● **To do**: Write out the listing below word for word.

● **Information**:
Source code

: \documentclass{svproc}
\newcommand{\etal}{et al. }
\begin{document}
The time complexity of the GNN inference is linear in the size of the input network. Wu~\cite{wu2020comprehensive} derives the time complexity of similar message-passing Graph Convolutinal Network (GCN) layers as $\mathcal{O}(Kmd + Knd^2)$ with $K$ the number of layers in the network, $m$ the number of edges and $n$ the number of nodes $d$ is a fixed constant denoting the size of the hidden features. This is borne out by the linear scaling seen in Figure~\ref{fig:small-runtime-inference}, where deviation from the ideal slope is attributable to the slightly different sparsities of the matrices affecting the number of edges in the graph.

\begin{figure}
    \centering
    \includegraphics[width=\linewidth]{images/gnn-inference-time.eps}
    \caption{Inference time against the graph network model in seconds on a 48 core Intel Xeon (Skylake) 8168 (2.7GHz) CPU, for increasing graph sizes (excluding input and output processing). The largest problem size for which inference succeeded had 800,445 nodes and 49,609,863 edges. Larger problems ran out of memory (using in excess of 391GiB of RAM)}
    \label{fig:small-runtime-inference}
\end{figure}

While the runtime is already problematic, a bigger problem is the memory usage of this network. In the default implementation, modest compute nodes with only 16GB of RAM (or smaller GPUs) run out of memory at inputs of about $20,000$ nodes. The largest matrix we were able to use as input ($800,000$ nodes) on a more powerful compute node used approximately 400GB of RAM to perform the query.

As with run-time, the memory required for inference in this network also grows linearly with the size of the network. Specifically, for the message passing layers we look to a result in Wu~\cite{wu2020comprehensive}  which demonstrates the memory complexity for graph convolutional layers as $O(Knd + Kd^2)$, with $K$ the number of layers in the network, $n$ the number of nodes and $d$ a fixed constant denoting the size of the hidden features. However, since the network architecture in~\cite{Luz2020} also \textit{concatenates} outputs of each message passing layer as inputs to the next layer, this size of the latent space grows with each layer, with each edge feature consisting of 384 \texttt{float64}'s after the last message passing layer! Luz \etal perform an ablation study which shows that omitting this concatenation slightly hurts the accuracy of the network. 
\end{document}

● **Task result**:
Source code

: \documentclass{svproc}
\newcommand{\etal}{et al. }
\begin{document}
The time complexity of the GNN inference is linear in the size of the input network. Wu~\cite{wu2020comprehensive} derives the time complexity of similar message-passing Graph Convolutinal Network (GCN) layers as $\mathcal{O}(Kmd + Knd^2)$ with $K$ the number of layers in the network, $m$ the number of edges and $n$ the number of nodes $d$ is a fixed constant denoting the size of the hidden features. This is borne out by the linear scaling seen in Figure~\ref{fig:small-runtime-inference}, where deviation from the ideal slope is attributable to the slightly different sparsities of the matrices affecting the number of edges in the graph.

\begin{figure}
    \centering
    \includegraphics[width=\linewidth]{images/gnn-inference-time.eps}
    \caption{Inference time against the graph network model in seconds on a 48 core Intel Xeon (Skylake) 8168 (2.7GHz) CPU, for increasing graph sizes (excluding input and output processing). The largest problem size for which inference succeeded had 800,445 nodes and 49,609,863 edges. Larger problems ran out of memory (using in excess of 391GiB of RAM)}
    \label{fig:small-runtime-inference}
\end{figure}

While the runtime is already problematic, a bigger problem is the memory usage of this network. In the default implementation, modest compute nodes with only 16GB of RAM (or smaller GPUs) run out of memory at inputs of about $20,000$ nodes. The largest matrix we were able to use as input ($800,000$ nodes) on a more powerful compute node used approximately 400GB of RAM to perform the query.

As with run-time, the memory required for inference in this network also grows linearly with the size of the network. Specifically, for the message passing layers we look to a result in Wu~\cite{wu2020comprehensive}  which demonstrates the memory complexity for graph convolutional layers as $O(Knd + Kd^2)$, with $K$ the number of layers in the network, $n$ the number of nodes and $d$ a fixed constant denoting the size of the hidden features. However, since the network architecture in~\cite{Luz2020} also \textit{concatenates} outputs of each message passing layer as inputs to the next layer, this size of the latent space grows with each layer, with each edge feature consisting of 384 \texttt{float64}'s after the last message passing layer! Luz \etal perform an ablation study which shows that omitting this concatenation slightly hurts the accuracy of the network. 
\end{document}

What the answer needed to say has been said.